According to JCR rules, when a journal changes its name, only the old journal title is assigned an IF during that year, and not the new journal title. In the second year after the name change, both the new and old journal names have separate impact factors. How is IF calculated for both the titles? Why are the two names given separate impact factors? Also, in the year of name change, does the IF belong to papers published in the old journal? While calculating the IF for the new journal name, are the articles published under the old journal name taken into account? Is this system recognized by Chinese organizations and universities?

The impact factor (IF) of a journal is a simple average obtained by considering the number of citations that articles in the journal have received within a specific time frame. Journal IFs are calculated yearly and disclosed in the Journal Citation Reports (JCR) published by Thomson Reuters. The IF of a journal for a particular year is calculated on the basis of citations received for the papers published in that journal during the previous two years.

When a journal changes its name, the official title change is completed only after two JCR years. In the first year, the new title does not have an IF because the journal would not have any articles published under the new title for the two preceding years. Hence, in the first year after the title change, the IF is assigned to the old title and not the new one. The new title has an Immediacy Index for the first year in place of the IF. 
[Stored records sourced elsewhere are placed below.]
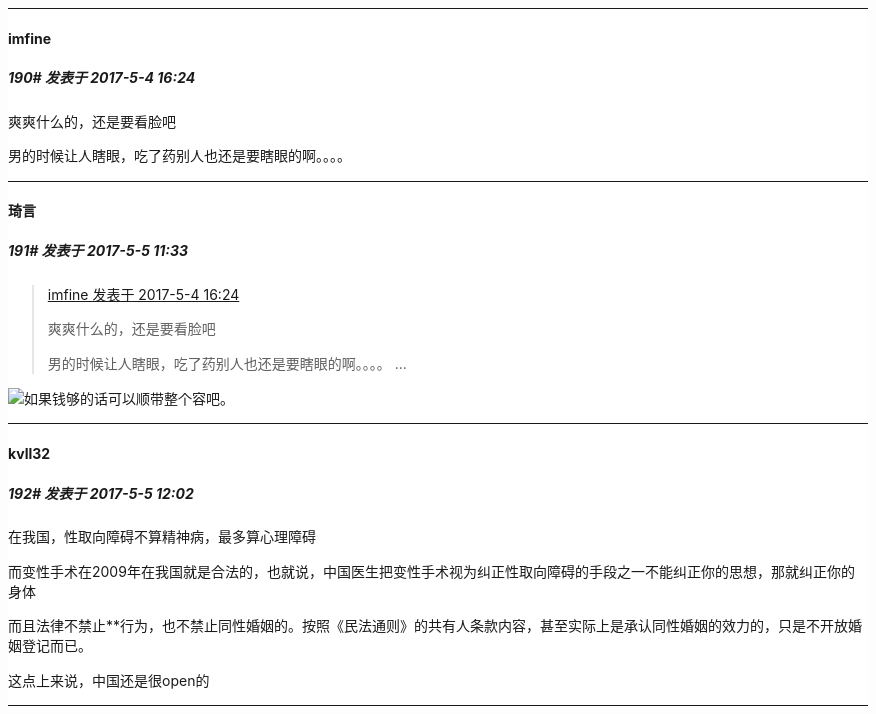 





*****

####  imfine  
##### 190#       发表于 2017-5-4 16:24




爽爽什么的，还是要看脸吧

男的时候让人瞎眼，吃了药别人也还是要瞎眼的啊。。。。







*****

####  琦言  
##### 191#       发表于 2017-5-5 11:33



<blockquote><a href="httphttps://bbs.saraba1st.com/2b/forum.php?mod=redirect&amp;goto=findpost&amp;pid=35849689&amp;ptid=1497915" target="_blank">imfine 发表于 2017-5-4 16:24</a>

爽爽什么的，还是要看脸吧

男的时候让人瞎眼，吃了药别人也还是要瞎眼的啊。。。。 ...</blockquote>
<img src="https://static.saraba1st.com/image/smiley/face/116.gif" referrerpolicy="no-referrer">如果钱够的话可以顺带整个容吧。







*****

####  kvll32  
##### 192#       发表于 2017-5-5 12:02




在我国，性取向障碍不算精神病，最多算心理障碍

而变性手术在2009年在我国就是合法的，也就说，中国医生把变性手术视为纠正性取向障碍的手段之一不能纠正你的思想，那就纠正你的身体

而且法律不禁止**行为，也不禁止同性婚姻的。按照《民法通则》的共有人条款内容，甚至实际上是承认同性婚姻的效力的，只是不开放婚姻登记而已。

这点上来说，中国还是很open的







*****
In the second year, separate IFs are calculated for both the old and new titles. The IF for the new title will be comparatively low as the articles published in it are more recent and hence, might not have received too many citations. On the other hand, the IF for the old title will be higher because the articles in it are older and have, therefore, received more citations. To get an accurate picture of the IF of the journal, a Unified IF based on both the new and old title is calculated.


From the third year, only the new journal title will be there in JCR with a proper Impact Factor.

For example, let us consider that Journal A changes its name to Journal B in 2013. Let us see how the IF will be calculated for the old and new titles in JCR.

In 2013:

IF Journal A

Journal B won't have any article published in 2012 and 2011. Thus, Journal B will not have an IF in 2013. It will only have an Immediacy Index to indicate that this is a new title.

In 2014:

Journal A IF will be calculated on the basis of articles published in 2012 ( because from 2013, all articles are published in Journal B)

Journal B will have articles published in 2013 to calculate IF.

However, neither of these two IFs will give a correct measure of the journal’s actual Impact Factor, because each of them is calculated on the basis of one year. To know the actual IF of the journal in 2014, we will have to calculate the Unified IF.


In 2015:

Journal A will not have an IF (no articles in published in Journal A in 2013 and 2014)

Journal B will have a proper IF based on the articles published in 2013 and 2014

From 2015 onwards, Journal B will be in JCR with a proper IF. Thus, the title change process that was started in 2013 will be complete only in 2015.

Thus, in the year of the title change, the IF that is assigned by JCR belongs to the old journal name. The IF of the new title is assigned solely on the basis of articles published under the new name: it is completely independent of the old title.

This is the standard process Thomson Reuters follows for journals with name changes. Since JCR is generally accepted globally, the process for assigning IFs to new journals should be recognized by universities and institutions across the world, including China.